Wednesday, April 25, 2007

Tyler's journey....part 1

We started this blog to record Tyler's experience as a desmoid tumor patient. But, his journey started long before his diagnosis of Desmoid tumor in October 2006.

He was born healthy, but suffered reactions to his two and four month DTP immunizations. We couldn't believe it until he had the same reaction twice. We were told the odds and felt they were in our favor. Now we know, we should've had Tyler buying Lotto tickets. He is that 1 in 300,000 guy they tell you about. He was diagnosed as microcephalic, developmentally delayed, has fluctuating tone (CP), cortical visual impairment, and hearing loss that ranges from mild to moderate.

It has been an interesting life with him. He has always been a pleasant, happy person. In fact, if he cries - it results in an ER visit about 70% of the time. Thankfully, those times have been few. Although he has had several surgeries, he has been the healthiest of our children. He has had one ear infection in his life and that was from swimmer's ear just last summer. He gets bronchiolitis once a year and that's about it.

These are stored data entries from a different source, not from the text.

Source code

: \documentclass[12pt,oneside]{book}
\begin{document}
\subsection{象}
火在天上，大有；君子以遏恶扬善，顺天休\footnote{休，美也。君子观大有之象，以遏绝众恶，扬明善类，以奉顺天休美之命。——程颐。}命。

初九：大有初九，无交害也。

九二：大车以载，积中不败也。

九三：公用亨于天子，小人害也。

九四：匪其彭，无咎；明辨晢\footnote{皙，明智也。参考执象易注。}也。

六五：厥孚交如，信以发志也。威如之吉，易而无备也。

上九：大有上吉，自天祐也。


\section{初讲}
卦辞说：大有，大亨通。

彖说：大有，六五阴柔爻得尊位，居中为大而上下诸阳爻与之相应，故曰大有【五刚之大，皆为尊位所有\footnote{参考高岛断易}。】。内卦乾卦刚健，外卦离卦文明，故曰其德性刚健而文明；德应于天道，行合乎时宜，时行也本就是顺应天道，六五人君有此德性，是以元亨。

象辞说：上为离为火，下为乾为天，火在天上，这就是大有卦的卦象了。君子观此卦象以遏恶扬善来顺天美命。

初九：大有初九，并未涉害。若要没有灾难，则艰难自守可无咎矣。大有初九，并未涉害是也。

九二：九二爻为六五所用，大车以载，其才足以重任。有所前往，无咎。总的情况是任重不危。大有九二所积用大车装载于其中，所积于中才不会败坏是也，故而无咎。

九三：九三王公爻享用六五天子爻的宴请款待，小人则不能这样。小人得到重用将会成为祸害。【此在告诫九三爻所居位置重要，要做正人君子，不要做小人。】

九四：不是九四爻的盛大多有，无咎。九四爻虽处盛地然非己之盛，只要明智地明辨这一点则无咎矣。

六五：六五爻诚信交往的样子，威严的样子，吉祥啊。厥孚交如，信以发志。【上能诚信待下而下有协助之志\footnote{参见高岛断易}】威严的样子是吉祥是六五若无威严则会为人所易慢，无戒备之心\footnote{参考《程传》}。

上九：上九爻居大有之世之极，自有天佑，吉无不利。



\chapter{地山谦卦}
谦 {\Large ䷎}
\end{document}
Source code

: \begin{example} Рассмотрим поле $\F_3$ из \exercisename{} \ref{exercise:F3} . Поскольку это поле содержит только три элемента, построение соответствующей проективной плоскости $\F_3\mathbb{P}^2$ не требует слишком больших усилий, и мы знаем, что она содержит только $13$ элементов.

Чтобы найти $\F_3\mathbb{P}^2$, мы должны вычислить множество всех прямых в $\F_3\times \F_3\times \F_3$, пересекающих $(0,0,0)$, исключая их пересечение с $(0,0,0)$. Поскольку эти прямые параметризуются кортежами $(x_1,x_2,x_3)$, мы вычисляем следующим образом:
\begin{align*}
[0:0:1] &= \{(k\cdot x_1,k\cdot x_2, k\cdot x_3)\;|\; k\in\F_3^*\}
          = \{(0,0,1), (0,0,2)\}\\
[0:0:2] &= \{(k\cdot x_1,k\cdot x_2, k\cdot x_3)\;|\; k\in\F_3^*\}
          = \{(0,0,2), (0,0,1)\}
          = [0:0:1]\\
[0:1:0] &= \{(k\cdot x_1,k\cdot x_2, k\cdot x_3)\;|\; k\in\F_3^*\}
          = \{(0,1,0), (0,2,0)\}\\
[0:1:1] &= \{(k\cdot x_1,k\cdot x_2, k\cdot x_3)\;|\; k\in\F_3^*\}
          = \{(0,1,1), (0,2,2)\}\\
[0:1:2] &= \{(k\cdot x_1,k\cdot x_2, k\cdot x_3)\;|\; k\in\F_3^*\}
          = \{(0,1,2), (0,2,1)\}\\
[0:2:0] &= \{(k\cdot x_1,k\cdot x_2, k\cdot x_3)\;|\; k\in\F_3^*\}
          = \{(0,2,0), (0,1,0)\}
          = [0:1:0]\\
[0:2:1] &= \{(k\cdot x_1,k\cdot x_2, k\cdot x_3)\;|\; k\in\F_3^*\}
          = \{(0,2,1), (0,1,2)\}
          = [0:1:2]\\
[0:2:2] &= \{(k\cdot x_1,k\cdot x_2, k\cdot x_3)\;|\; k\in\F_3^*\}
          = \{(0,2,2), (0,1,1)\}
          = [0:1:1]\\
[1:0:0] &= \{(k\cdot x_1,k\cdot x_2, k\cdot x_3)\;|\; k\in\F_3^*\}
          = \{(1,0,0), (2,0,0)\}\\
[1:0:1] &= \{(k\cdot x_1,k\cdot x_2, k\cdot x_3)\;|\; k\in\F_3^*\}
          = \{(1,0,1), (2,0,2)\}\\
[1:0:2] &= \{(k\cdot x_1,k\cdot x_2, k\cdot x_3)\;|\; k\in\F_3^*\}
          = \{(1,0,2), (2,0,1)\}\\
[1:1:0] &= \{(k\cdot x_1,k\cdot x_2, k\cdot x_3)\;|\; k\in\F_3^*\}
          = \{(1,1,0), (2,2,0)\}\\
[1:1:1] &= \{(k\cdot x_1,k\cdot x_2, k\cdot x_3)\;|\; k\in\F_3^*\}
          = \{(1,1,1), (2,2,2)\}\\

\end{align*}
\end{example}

Our state has a Communication Intervener program for children who are considered to be "deafblind." Tyler's vision and hearing impairments impact his ability to communicate and to learn. The Intervener helps Tyler to understand what is going on around him and facilitates communication with other students and adults in his life at school. She does this through the use of object cues and what we call co-signing (she signs into his hands and helps him to form the signs). He has modified several signs and has had to be patient while we play detective and try to figure out what he's trying to tell us.

We try to always talk to him about anything he is going through, even though we are not sure how much he understands of what we say. Right know, it seems as though he pays much more attention to me when I'm speaking now that he is so sick. My theory is that his senses are much more heightened or that he is much more on the defensive because of all the trauma and discomfort.

This particular part of his story actually started in January of 2005 when he received a baclofen pump implant in his abdomen to help alleviate the spasticity in his hips. It was a resounding success. He then had his left hip repaired in May of 2005. His tone was manageable, but Ty hit puberty and grew 10 inches in 8 months. The result was a very quick increase in his scoliosis angle. He went from 32 degrees to 98 degrees in just over a year. We made arrangements for him to have spinal fusion surgery in December 2006.

Back up a couple months. In June 2006, we took him in for a regularly scheduled pump refill. I mentioned to the doctor that his pump was sitting at a funny angle - it was no longer flat on his stomach. She told us that baclofen pumps sometimes shift - they are inserted into a pocket of the muscle fascia and can tend to move a bit. He was having problems voiding urine, so we took him to an appointment with a urologist. She could find nothing wrong, and said it was just a part of him getting older.

4 comments:

Adria said...

I'm looking forward to the rest of the story. I love the title of your blog.

Sniktaw 7 said...

Thank you, he is going to overcome this, no matter how it turns out.

sippinghotchocolate said...

i think i'm going to cry.

summershine said...

Raising Tyler must be a very difficult job, but you sound like an optimistic and resilient person.
We just got our 2 month old daughter vaccinated.
That concern over a reaction is always there, and I'm so sorry it actually happened to Tyler.
He is so blessed to have such a loving family to help him out.